La question n’est pas « qu’est-ce qui coûte le moins cher ». C’est « qu’est-ce que l’entreprise veut porter à son bilan, et pendant combien de temps ».
Quatre critères tranchent réellement le débat :
1.La durée d’usage prévue.
En dessous de 5 ans, la location est presque toujours plus cohérente : l’entreprise paie l’usage, pas la propriété. Au-delà de 6-7 ans d’usage réel, l’achat redevient pertinent — à condition d’assumer l’entretien d’un véhicule vieillissant.

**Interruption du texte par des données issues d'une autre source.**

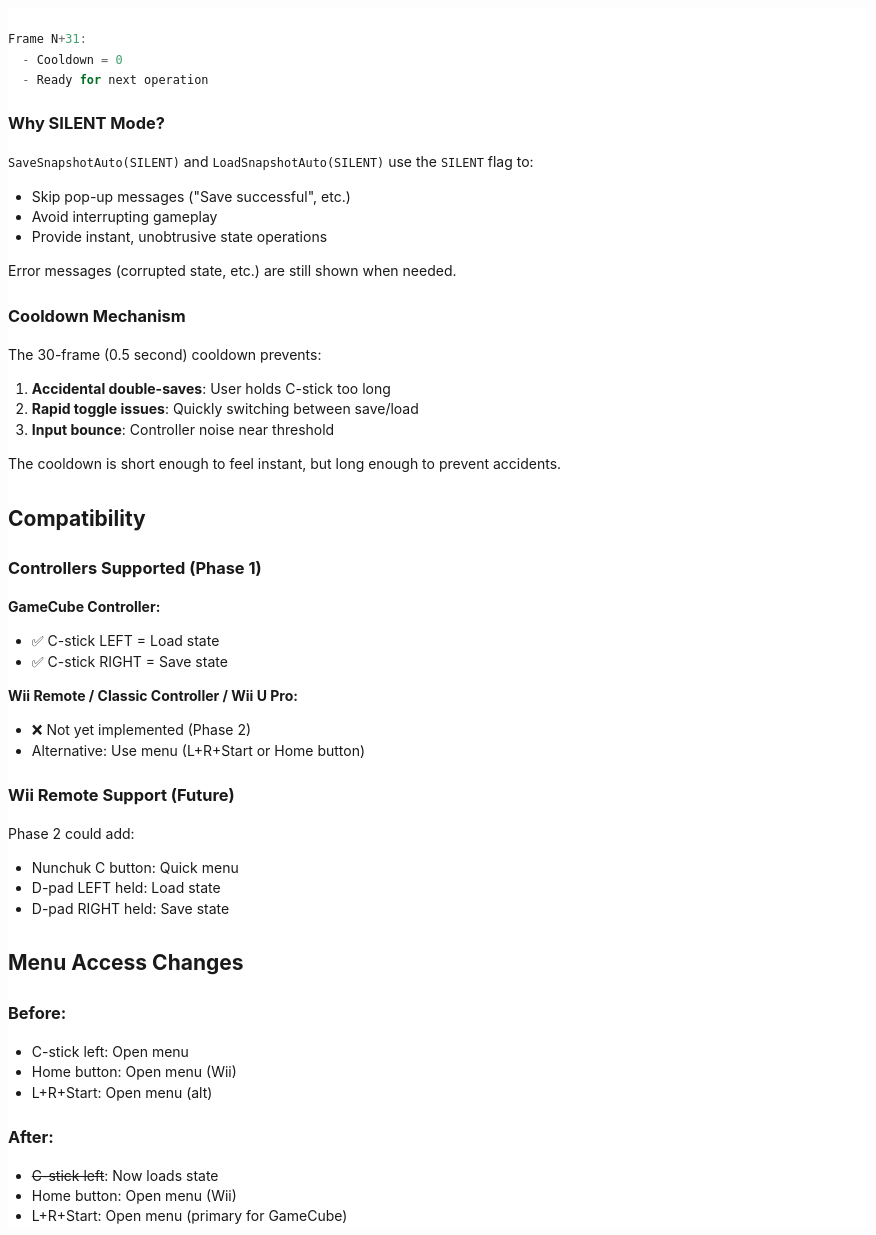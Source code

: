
 ```cpp
  
Frame N+31:
  - Cooldown = 0
  - Ready for next operation
```

### Why SILENT Mode?

`SaveSnapshotAuto(SILENT)` and `LoadSnapshotAuto(SILENT)` use the `SILENT` flag to:
- Skip pop-up messages ("Save successful", etc.)
- Avoid interrupting gameplay
- Provide instant, unobtrusive state operations

Error messages (corrupted state, etc.) are still shown when needed.

### Cooldown Mechanism

The 30-frame (0.5 second) cooldown prevents:
1. **Accidental double-saves**: User holds C-stick too long
2. **Rapid toggle issues**: Quickly switching between save/load
3. **Input bounce**: Controller noise near threshold

The cooldown is short enough to feel instant, but long enough to prevent accidents.

## Compatibility

### Controllers Supported (Phase 1)

**GameCube Controller:**
- ✅ C-stick LEFT = Load state
- ✅ C-stick RIGHT = Save state

**Wii Remote / Classic Controller / Wii U Pro:**
- ❌ Not yet implemented (Phase 2)
- Alternative: Use menu (L+R+Start or Home button)

### Wii Remote Support (Future)

Phase 2 could add:
- Nunchuk C button: Quick menu
- D-pad LEFT held: Load state
- D-pad RIGHT held: Save state

## Menu Access Changes

### Before:
- C-stick left: Open menu
- Home button: Open menu (Wii)
- L+R+Start: Open menu (alt)

### After:
- ~~C-stick left~~: Now loads state
- Home button: Open menu (Wii)
- L+R+Start: Open menu (primary for GameCube)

2.La trésorerie et le besoin de financement.
Acheter mobilise du capital ou de la capacité d’emprunt. Louer les préserve pour l’activité. Pour une entreprise en croissance, ce point pèse souvent plus que l’écart de coût.
3.La déductibilité.
Un véhicule acheté s’amortit — mais l’amortissement est plafonné selon les émissions de CO2, et la part au-delà du plafond n’est jamais déductible. Un véhicule loué subit un plafonnement équivalent sur les loyers. Le mécanisme diffère, la logique est la même.
4.Le risque de valeur résiduelle.
En achat, l’entreprise porte le risque de revente. Sur un marché où les valeurs résiduelles ont fortement bougé selon les motorisations, ce risque n’est plus théorique.
L’erreur fréquente : raisonner par habitude (« on a toujours acheté ») ou par principe (« la location c’est de l’argent perdu »). Aucun des deux n’est un argument. Seul le calcul sur la durée d’usage réelle en est un.